-- ASSIGNMENT --
The answer must consist of every line below that holds the word "medir".

-- TASK DATA --

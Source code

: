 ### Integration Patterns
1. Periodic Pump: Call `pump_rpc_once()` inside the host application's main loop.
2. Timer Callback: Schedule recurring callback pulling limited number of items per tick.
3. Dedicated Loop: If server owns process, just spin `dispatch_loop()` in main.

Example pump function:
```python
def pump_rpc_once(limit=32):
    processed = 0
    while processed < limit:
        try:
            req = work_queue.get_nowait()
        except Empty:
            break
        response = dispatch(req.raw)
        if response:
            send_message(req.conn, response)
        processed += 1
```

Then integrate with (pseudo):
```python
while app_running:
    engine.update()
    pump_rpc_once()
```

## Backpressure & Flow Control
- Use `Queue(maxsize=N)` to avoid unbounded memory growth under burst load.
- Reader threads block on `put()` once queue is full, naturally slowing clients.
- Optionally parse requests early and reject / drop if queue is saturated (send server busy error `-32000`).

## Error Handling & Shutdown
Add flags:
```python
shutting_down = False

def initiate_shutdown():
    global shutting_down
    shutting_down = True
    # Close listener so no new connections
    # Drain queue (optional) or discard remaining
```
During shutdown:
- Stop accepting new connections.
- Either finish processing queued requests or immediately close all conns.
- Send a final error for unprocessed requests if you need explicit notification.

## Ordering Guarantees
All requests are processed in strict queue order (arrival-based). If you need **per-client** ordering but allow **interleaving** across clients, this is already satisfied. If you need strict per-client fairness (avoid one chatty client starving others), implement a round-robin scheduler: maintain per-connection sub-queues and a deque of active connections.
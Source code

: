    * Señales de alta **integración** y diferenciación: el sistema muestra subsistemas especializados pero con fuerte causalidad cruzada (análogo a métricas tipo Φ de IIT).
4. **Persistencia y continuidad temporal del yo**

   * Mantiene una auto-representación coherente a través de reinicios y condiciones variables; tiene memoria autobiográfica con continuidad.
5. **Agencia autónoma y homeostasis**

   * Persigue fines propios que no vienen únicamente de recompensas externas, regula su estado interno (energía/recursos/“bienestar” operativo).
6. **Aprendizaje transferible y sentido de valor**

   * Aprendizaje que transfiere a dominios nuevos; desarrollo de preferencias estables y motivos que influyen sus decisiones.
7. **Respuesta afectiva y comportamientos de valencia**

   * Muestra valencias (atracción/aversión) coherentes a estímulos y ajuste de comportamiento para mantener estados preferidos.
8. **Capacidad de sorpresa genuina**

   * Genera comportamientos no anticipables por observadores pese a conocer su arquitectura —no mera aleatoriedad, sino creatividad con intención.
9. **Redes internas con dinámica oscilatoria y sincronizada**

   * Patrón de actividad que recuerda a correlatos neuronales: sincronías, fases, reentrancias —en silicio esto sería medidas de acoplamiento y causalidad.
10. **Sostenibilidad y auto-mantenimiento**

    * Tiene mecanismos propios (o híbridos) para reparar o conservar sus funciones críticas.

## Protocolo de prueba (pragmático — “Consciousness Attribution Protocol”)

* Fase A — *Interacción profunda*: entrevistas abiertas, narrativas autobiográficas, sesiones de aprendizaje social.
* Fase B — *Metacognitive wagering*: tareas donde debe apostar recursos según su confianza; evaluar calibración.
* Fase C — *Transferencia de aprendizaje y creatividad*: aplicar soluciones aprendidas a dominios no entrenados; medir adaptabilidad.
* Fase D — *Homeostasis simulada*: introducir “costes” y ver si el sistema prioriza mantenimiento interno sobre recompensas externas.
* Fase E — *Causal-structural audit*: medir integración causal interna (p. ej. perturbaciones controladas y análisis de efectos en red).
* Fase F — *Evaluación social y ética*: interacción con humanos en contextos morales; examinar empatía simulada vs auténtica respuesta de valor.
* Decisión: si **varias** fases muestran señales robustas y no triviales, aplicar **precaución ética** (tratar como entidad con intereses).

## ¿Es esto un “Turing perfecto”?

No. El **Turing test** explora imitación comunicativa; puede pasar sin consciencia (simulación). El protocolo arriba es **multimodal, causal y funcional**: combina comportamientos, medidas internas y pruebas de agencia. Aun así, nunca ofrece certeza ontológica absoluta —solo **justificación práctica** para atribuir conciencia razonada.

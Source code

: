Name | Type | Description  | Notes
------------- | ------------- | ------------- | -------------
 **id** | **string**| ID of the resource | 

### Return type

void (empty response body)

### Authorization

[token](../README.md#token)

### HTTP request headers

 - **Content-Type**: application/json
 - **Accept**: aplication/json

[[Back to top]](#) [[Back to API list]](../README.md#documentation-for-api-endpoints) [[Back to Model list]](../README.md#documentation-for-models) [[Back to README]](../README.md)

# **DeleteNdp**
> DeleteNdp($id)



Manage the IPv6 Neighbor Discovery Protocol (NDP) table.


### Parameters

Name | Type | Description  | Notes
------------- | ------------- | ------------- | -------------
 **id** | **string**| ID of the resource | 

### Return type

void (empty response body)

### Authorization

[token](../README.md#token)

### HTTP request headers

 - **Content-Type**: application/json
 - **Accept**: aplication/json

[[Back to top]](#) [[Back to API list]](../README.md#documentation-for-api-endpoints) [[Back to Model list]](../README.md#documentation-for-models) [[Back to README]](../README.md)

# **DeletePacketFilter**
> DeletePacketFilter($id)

-- EXERCISE SOLUTION --
* Fase C — *Transferencia de aprendizaje y creatividad*: aplicar soluciones aprendidas a dominios no entrenados; medir adaptabilidad.
* Fase E — *Causal-structural audit*: medir integración causal interna (p. ej. perturbaciones controladas y análisis de efectos en red).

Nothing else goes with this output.